XXII semana del Tiempo Ordinario – Martes
El camino de liberación
Jesús bajó a Cafarnaúm, ciudad de Galilea, y enseñaba los sábados. Y todos estaban asombrados de su enseñanza, porque hablaba con autoridad. En la sinagoga había un hombre que estaba poseído por el espíritu de un demonio impuro; y comenzó a gritar con fuerza; «¿Qué quieres de nosotros, Jesús Nazareno? ¿Has venido para acabar con nosotros? Ya sé quién eres: el Santo de Dios». Pero Jesús lo increpó, diciendo: «Cállate y sal de este hombre». El demonio salió de él, arrojándolo al suelo en medio de todos. sin hacerle ningún daño.
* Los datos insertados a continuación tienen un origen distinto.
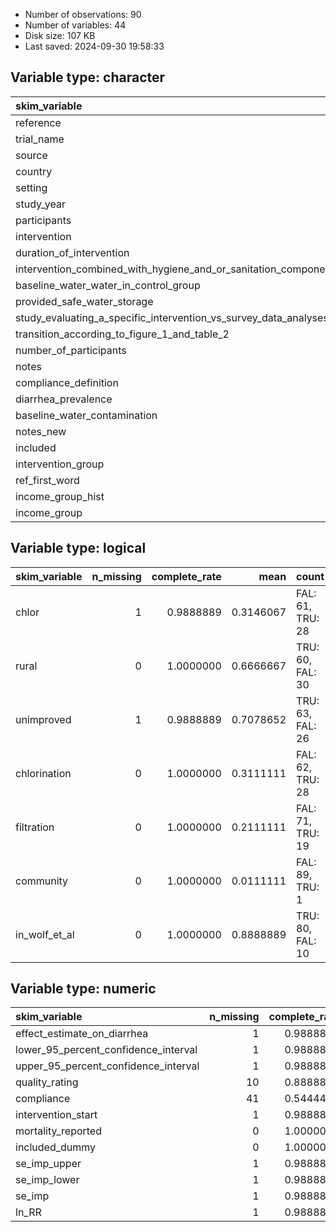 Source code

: 
- Number of observations: 90
- Number of variables: 44
- Disk size: 107 KB
- Last saved: 2024-09-30 19:58:33


## Variable type: character
|skim_variable                                                    | n_missing| complete_rate| min| max| empty| n_unique| whitespace|
|:----------------------------------------------------------------|---------:|-------------:|---:|---:|-----:|--------:|----------:|
|reference                                                        |         0|     1.0000000|  19| 576|     0|       83|          0|
|trial_name                                                       |        69|     0.2333333|  17|  22|     0|       21|          0|
|source                                                           |         0|     1.0000000|  12|  23|     0|        4|          0|
|country                                                          |         0|     1.0000000|   4|  21|     0|       43|          0|
|setting                                                          |         0|     1.0000000|   5|   5|     0|        3|          0|
|study_year                                                       |         9|     0.9000000|   1|   9|     0|       37|          0|
|participants                                                     |         9|     0.9000000|   8|  16|     0|        4|          0|
|intervention                                                     |         1|     0.9888889|  12|  95|     0|       35|          0|
|duration_of_intervention                                         |         1|     0.9888889|   1|   3|     0|       30|          0|
|intervention_combined_with_hygiene_and_or_sanitation_component   |        10|     0.8888889|   2|   3|     0|        2|          0|
|baseline_water_water_in_control_group                            |         1|     0.9888889|   8|  10|     0|        2|          0|
|provided_safe_water_storage                                      |        10|     0.8888889|   2|   3|     0|        2|          0|
|study_evaluating_a_specific_intervention_vs_survey_data_analyses |         9|     0.9000000|  20|  40|     0|        2|          0|
|transition_according_to_figure_1_and_table_2                     |        10|     0.8888889|   1|   1|     0|       11|          0|
|number_of_participants                                           |         3|     0.9666667|  12| 226|     0|       85|          0|
|notes                                                            |        66|     0.2666667|  46| 127|     0|       24|          0|
|compliance_definition                                            |        13|     0.8555556|  12| 540|     0|       41|          0|
|diarrhea_prevalence                                              |        60|     0.3333333|   4| 184|     0|       30|          0|
|baseline_water_contamination                                     |        76|     0.1555556|  16|  74|     0|       13|          0|
|notes_new                                                        |        78|     0.1333333|  18| 213|     0|       12|          0|
|included                                                         |         0|     1.0000000|   8|   8|     0|        2|          0|
|intervention_group                                               |         0|     1.0000000|  10|  31|     0|        8|          0|
|ref_first_word                                                   |         0|     1.0000000|   2|  16|     0|       69|          0|
|income_group_hist                                                |         7|     0.9222222|  10|  19|     0|        4|          0|
|income_group                                                     |         1|     0.9888889|  10|  19|     0|        4|          0|

## Variable type: logical
|skim_variable | n_missing| complete_rate|      mean|count            |
|:-------------|---------:|-------------:|---------:|:----------------|
|chlor         |         1|     0.9888889| 0.3146067|FAL: 61, TRU: 28 |
|rural         |         0|     1.0000000| 0.6666667|TRU: 60, FAL: 30 |
|unimproved    |         1|     0.9888889| 0.7078652|TRU: 63, FAL: 26 |
|chlorination  |         0|     1.0000000| 0.3111111|FAL: 62, TRU: 28 |
|filtration    |         0|     1.0000000| 0.2111111|FAL: 71, TRU: 19 |
|community     |         0|     1.0000000| 0.0111111|FAL: 89, TRU: 1  |
|in_wolf_et_al |         0|     1.0000000| 0.8888889|TRU: 80, FAL: 10 |

## Variable type: numeric
|skim_variable                        | n_missing| complete_rate|         mean|        sd|           p0|          p25|          p50|          p75|         p100|hist  |
|:------------------------------------|---------:|-------------:|------------:|---------:|------------:|------------:|------------:|------------:|------------:|:-----|
|effect_estimate_on_diarrhea          |         1|     0.9888889|    0.6964901| 0.2688445|    0.1600000|    0.5200000|    0.7000000|    0.9000000|    1.3700000|▃▇▆▅▂ |
|lower_95_percent_confidence_interval |         1|     0.9888889|    0.4908771| 0.2531450|    0.0000000|    0.2900000|    0.4800000|    0.6500000|    1.2800000|▅▇▆▃▁ |
|upper_95_percent_confidence_interval |         1|     0.9888889|    1.2574363| 1.4177010|    0.3000000|    0.8000000|    0.9900000|    1.1800000|   10.9700000|▇▁▁▁▁ |
|quality_rating                       |        10|     0.8888889|    0.3666250| 0.1687703|    0.0000000|    0.2500000|    0.3300000|    0.5000000|    0.8300000|▁▇▃▅▁ |
|compliance                           |        41|     0.5444444|    0.6627755| 0.2370719|    0.1400000|    0.4300000|    0.7100000|    0.8500000|    1.0000000|▂▅▂▇▇ |
|intervention_start                   |         1|     0.9888889| 2003.3258427| 8.3022112| 1979.0000000| 1999.0000000| 2006.0000000| 2009.0000000| 2018.0000000|▁▂▂▇▃ |
|mortality_reported                   |         0|     1.0000000|    0.2222222| 0.4180688|    0.0000000|    0.0000000|    0.0000000|    0.0000000|    1.0000000|▇▁▁▁▂ |
|included_dummy                       |         0|     1.0000000|    0.2000000| 0.4022409|    0.0000000|    0.0000000|    0.0000000|    0.0000000|    1.0000000|▇▁▁▁▂ |
|se_imp_upper                         |         1|     0.9888889|    0.2413275| 0.2653318|    0.0221863|    0.1165992|    0.1729466|    0.2798806|    2.1570131|▇▁▁▁▁ |
|se_imp_lower                         |         1|     0.9888889|    0.2303529| 0.2125329|   -0.0415029|    0.1155753|    0.1681016|    0.2816676|    1.4145861|▇▂▁▁▁ |
|se_imp                               |         1|     0.9888889|    0.2358402| 0.2356729|    0.0226907|    0.1204481|    0.1739729|    0.2802582|    1.7857996|▇▁▁▁▁ |
|ln_RR                                |         1|     0.9888889|   -0.4503875| 0.4528215|   -1.8325815|   -0.6539265|   -0.3566749|   -0.1053605|    0.3148107|▁▁▅▇▅ |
El temor se apoderó de todos, y se decían unos a otros: «¿Qué tiene su palabra? ¡Manda con autoridad y poder a los espíritus impuros, y ellos salen!». Y su fama se extendía por todas partes en aquella región. Lc 4,31-37
En el evangelio de hoy admiramos en Jesús el poder sobre las fuerzas del mal, la libertad interior ante la Ley judaica que le impediría de obrar en el día de sábado, y el hablar con autoridad durante su ensañamiento en la sinagoga de Nazaret. Estos son comportamientos típicos de quien tiene en manos la situación, de quien tiene las ideas claras sobre lo que debe decir. Cuando habla en parábolas notamos su capacidad de revelar, con palabras sencillas, las verdades sobre Dios y sobre el hombre antes nunca reveladas. Cuando cura a los enfermos y resucita a los muertos, a lo largo de los caminos de Palestina, nos admiran la fuerza divina y la compasión hacia los necesitados. Cuando discute con los escribas y los fariseos admiramos la claridad de sus ideas y la franqueza de la exposición de sus ideas; y cuando habla del Padre nos admiramos de la familiaridad y el respeto con que habla. En otras ocasiones nos admiramos del amor y de la compasión hacia los pecadores, que la sociedad aleja y condena. No hay en Jesús un comportamiento que no nos admire o que no se ponga en contraste con el hombre, con la sociedad y con Dios. ¿De dónde recibe Jesús tata grandeza? Hay sólo una respuesta: Jesús de Nazaret, habiendo nacido sin pecado, estás más arriba de nuestros límites humanos. Nuestros límites humanos son los que nos impiden amar, perdonar, ser libres, hacernos comprender las verdades de Dios y del hombre, hablar con sinceridad y obrar con sinceridad y autoridad en las varias circunstancias del día. Si esta es la situación, tenemos un modo solo para elevar a un nivel superior nuestra humanidad: iniciar un camino de conversión al seguimiento del Señor y combatir nuestras inclinaciones al pecado, calmando nuestra sed cada día de la fuente del evangelio y recibiendo con frecuencia los sacramentos. Es un camino exigente, que dará nos dará más frutos para una grandeza humana y cristiana. Los resultados los vemos en distintas personas, que con un camino semejante se han transformado literalmente. Aún siendo pecadores éste es el camino a la santidad.